Con un sostanzioso ragù a base di macinato di manzo e maiale, rigaglie di pollo e midollo di bue; con un semplice sughetto di pomodoro fresco; o ancora alla marinara, con cozze, vongole e pomodorini. I Maccheroncini di Campofilone fanno parte della tradizione gastronomica di questo borgo medievale in provincia di Fermo da tempi lontanissimi. Comparivano tra i 49 piatti preferiti del Leopardi (che egli elencò personalmente in una lista oggi conservata alla Biblioteca Nazionale di Napoli), insieme a “gnocchi di latte”, “tortelli di magro” e “capellini al burro”. Ma, molto prima della testimonianza lasciata dal grande poeta, erano già citati in un documento dell’Abbazia di Campofilone (XV secolo), in alcuni scritti del Concilio di Trento (1545-1563), dove venivano definiti “così sottili da sciogliersi in bocca”, e nei ricettari di varie famiglie della nobiltà marchigiana.
A Campofilone sono considerati da sempre la pietanza delle feste per eccellenza, ma anche un regalo da riservare agli amici più cari. Nei documenti più antichi erano chiamati “Maccheroncini fini fini” o “Capelli d’angelo”, mentre la dicitura attuale iniziò a circolare solo ai primi del ’900, in alcune locande della zona.

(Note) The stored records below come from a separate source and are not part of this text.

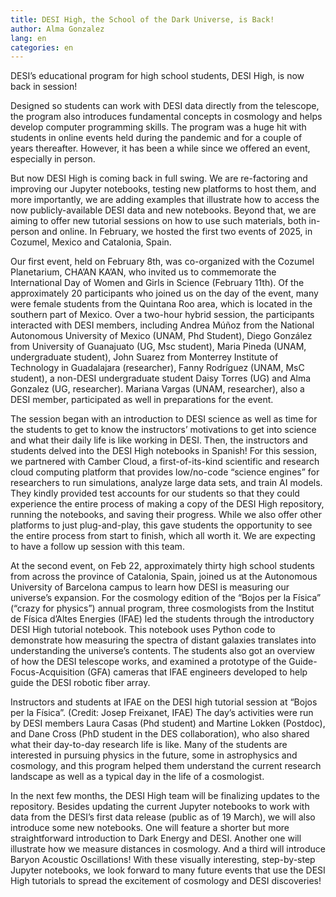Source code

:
 ```yaml
---
title: DESI High, the School of the Dark Universe, is Back!
author: Alma Gonzalez
lang: en
categories: en
---
```


DESI’s educational program for high school students, DESI High, is now back in session!

Designed so students can work with DESI data directly from the telescope, the program also introduces fundamental concepts in cosmology and helps develop computer programming skills. The program was a huge hit with students in online events held during the pandemic and for a couple of years thereafter. However, it has been a while since we offered an event, especially in person.

But now DESI High is coming back in full swing. We are re-factoring and improving our Jupyter notebooks, testing new platforms to host them, and more importantly, we are adding examples that illustrate how to access the now publicly-available DESI data and new notebooks.  Beyond that, we are aiming to offer new tutorial sessions on how to use such materials, both in-person and online. In February, we hosted the first two events of 2025, in Cozumel, Mexico and Catalonia, Spain.

Our first event, held on February 8th, was co-organized with the Cozumel Planetarium, CHA’AN KA’AN, who invited us to commemorate the International Day of Women and Girls in Science (February 11th). Of the approximately 20 participants who joined us on the day of the event, many were female students from the Quintana Roo area, which is located in the southern part of Mexico. Over a two-hour hybrid session, the participants interacted with DESI members, including  Andrea Múñoz from the National Autonomous University of Mexico (UNAM, Phd Student), Diego González from University of Guanajuato (UG, Msc student), Maria Pineda (UNAM, undergraduate student), John Suarez from Monterrey Institute of Technology in Guadalajara (researcher), Fanny Rodríguez (UNAM, MsC student), a non-DESI undergraduate student Daisy Torres (UG) and Alma Gonzalez (UG, researcher). Mariana Vargas (UNAM, researcher), also a DESI member, participated as well in preparations for the event.

The session began with an introduction to DESI science as well as time for the students to get to know the instructors’ motivations to get into science and what their daily life is like working in DESI. Then, the instructors and students delved into the DESI High notebooks in Spanish! For this session, we partnered with Camber Cloud, a first-of-its-kind scientific and research cloud computing platform that provides low/no-code “science engines” for researchers to run simulations, analyze large data sets, and train AI models. They kindly provided test accounts for our students so that they could experience the entire process of making a copy of the DESI High repository, running the notebooks, and saving their progress. While we also offer other platforms to just plug-and-play, this gave students the opportunity to see the entire process from start to finish, which all worth it. We are expecting to have a follow up session with this team.

At the second event, on Feb 22, approximately thirty high school students from across the province of Catalonia, Spain, joined us at the Autonomous University of Barcelona campus to learn how DESI is measuring our universe’s expansion. For the cosmology edition of the “Bojos per la Física” (“crazy for physics”) annual program, three cosmologists from the Institut de Física d’Altes Energies (IFAE) led the students through the introductory DESI High tutorial notebook. This notebook uses Python code to demonstrate how measuring the spectra of distant galaxies translates into understanding the universe’s contents. The students also got an overview of how the DESI telescope works, and examined a prototype of the Guide-Focus-Acquisition (GFA) cameras that IFAE engineers developed to help guide the DESI robotic fiber array.

Instructors and students at IFAE on the DESI high tutorial session at “Bojos per la Física”. (Credit: Josep Freixanet, IFAE)
The day’s activities were run by DESI members Laura Casas (Phd student) and Martine Lokken (Postdoc), and Dane Cross (PhD student in the DES collaboration), who also shared what their day-to-day research life is like. Many of the students are interested in pursuing physics in the future, some in astrophysics and cosmology, and this program helped them understand the current research landscape as well as a typical day in the life of a cosmologist.

In the next few months, the DESI High team will be finalizing updates to the repository. Besides updating the current Jupyter notebooks to work with data from the DESI’s first data release (public as of 19 March), we will also introduce some new notebooks. One will feature a shorter but more straightforward introduction to Dark Energy and DESI. Another one will illustrate how we measure distances in cosmology. And a third will introduce Baryon Acoustic Oscillations! With these visually interesting, step-by-step Jupyter notebooks, we look forward to many future events that use the DESI High tutorials to spread the excitement of cosmology and DESI discoveries!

La loro unicità sta nella lunghezza, che parte da 35 centimetri e può raggiungere i 60, e nello spessore sottilissimo – compreso tra 0,3 e 0,7 millimetri – che consente tempi di cottura molto brevi, di appena uno o due minuti, in acqua, direttamente nel sugo o, secondo la consuetudine invernale, nel brodo di cappone. Hanno una consistenza porosa conferita dall’alta percentuale di uova utilizzate nell’impasto (10 per ogni chilo di farina) e dal delicato procedimento di essiccazione, che permette loro di assorbire una quantità superiore di condimento rispetto ad altri formati, risultando perciò particolarmente saporiti. Per assaggiarli in tutti i modi dal 1964, nei primi giorni di agosto, Campofilone ospita una sagra interamente dedicata a questa specialità, che richiama ogni anno ben 20mila visitatori.